DESCRIPTION OF THE TASK: Give a verbatim copy of the lines below, minus the pictures.

RECORDS PROVIDED:
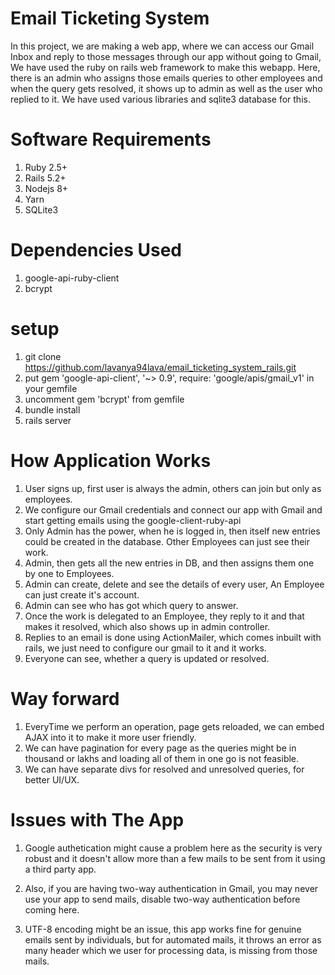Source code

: # Email Ticketing System

In this project, we are making a web app, where we can access our Gmail Inbox and reply to those messages through our app without going to Gmail, We have used the ruby on rails web framework to make this webapp. Here, there is an admin who assigns those emails queries to other employees and when the query gets resolved, it shows up to admin as well as the user who replied to it. We have used various libraries and sqlite3 database for this.

# Software Requirements

1. Ruby 2.5+
2. Rails 5.2+
3. Nodejs 8+
4. Yarn
5. SQLite3

# Dependencies Used

1. google-api-ruby-client
2. bcrypt

# setup

1. git clone https://github.com/lavanya94lava/email_ticketing_system_rails.git
2. put gem 'google-api-client', '~> 0.9', require: 'google/apis/gmail_v1' in your gemfile
3. uncomment gem 'bcrypt' from gemfile
4. bundle install
5. rails server

# How Application Works

1. User signs up, first user is always the admin, others can join but only as employees.
2. We configure our Gmail credentials and connect our app with Gmail and start getting emails using the google-client-ruby-api
3. Only Admin has the power, when he is logged in, then itself new entries could be created in the database. Other Employees can just see their work.
4. Admin, then gets all the new entries in DB, and then assigns them one by one to Employees.
5. Admin can create, delete and see the details of every user, An Employee can just create it's account.
6. Admin can see who has got which query to answer.
7. Once the work is delegated to an Employee, they reply to it and that makes it resolved, which also shows up in admin controller.
8. Replies to an email is done using ActionMailer, which comes inbuilt with rails, we just need to configure our gmail to it and it works.
9. Everyone can see, whether a query is updated or resolved.


# Way forward

1. EveryTime we perform an operation, page gets reloaded, we can embed AJAX into it to make it more user friendly.
2. We can have pagination for every page as the queries might be in thousand or lakhs and loading all of them in one go is not feasible.
3. We can have separate divs for resolved and unresolved queries, for better UI/UX.


# Issues with The App

1. Google authetication might cause a problem here as the security is very robust and it doesn't allow more than a few mails to be sent from it using a third party app.

2. Also, if you are having two-way authentication in Gmail, you may never use your app to send mails, disable two-way authentication before coming here.

3. UTF-8 encoding might be an issue, this app works fine for genuine emails sent by individuals, but for automated mails, it throws an error as many header which we user for processing data, is missing from those mails.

RESULT BELOW:
Source code

: # Email Ticketing System

In this project, we are making a web app, where we can access our Gmail Inbox and reply to those messages through our app without going to Gmail, We have used the ruby on rails web framework to make this webapp. Here, there is an admin who assigns those emails queries to other employees and when the query gets resolved, it shows up to admin as well as the user who replied to it. We have used various libraries and sqlite3 database for this.

# Software Requirements

1. Ruby 2.5+
2. Rails 5.2+
3. Nodejs 8+
4. Yarn
5. SQLite3

# Dependencies Used

1. google-api-ruby-client
2. bcrypt

# setup

1. git clone https://github.com/lavanya94lava/email_ticketing_system_rails.git
2. put gem 'google-api-client', '~> 0.9', require: 'google/apis/gmail_v1' in your gemfile
3. uncomment gem 'bcrypt' from gemfile
4. bundle install
5. rails server

# How Application Works

1. User signs up, first user is always the admin, others can join but only as employees.
2. We configure our Gmail credentials and connect our app with Gmail and start getting emails using the google-client-ruby-api
3. Only Admin has the power, when he is logged in, then itself new entries could be created in the database. Other Employees can just see their work.
4. Admin, then gets all the new entries in DB, and then assigns them one by one to Employees.
5. Admin can create, delete and see the details of every user, An Employee can just create it's account.
6. Admin can see who has got which query to answer.
7. Once the work is delegated to an Employee, they reply to it and that makes it resolved, which also shows up in admin controller.
8. Replies to an email is done using ActionMailer, which comes inbuilt with rails, we just need to configure our gmail to it and it works.
9. Everyone can see, whether a query is updated or resolved.


# Way forward

1. EveryTime we perform an operation, page gets reloaded, we can embed AJAX into it to make it more user friendly.
2. We can have pagination for every page as the queries might be in thousand or lakhs and loading all of them in one go is not feasible.
3. We can have separate divs for resolved and unresolved queries, for better UI/UX.


# Issues with The App

1. Google authetication might cause a problem here as the security is very robust and it doesn't allow more than a few mails to be sent from it using a third party app.

2. Also, if you are having two-way authentication in Gmail, you may never use your app to send mails, disable two-way authentication before coming here.

3. UTF-8 encoding might be an issue, this app works fine for genuine emails sent by individuals, but for automated mails, it throws an error as many header which we user for processing data, is missing from those mails.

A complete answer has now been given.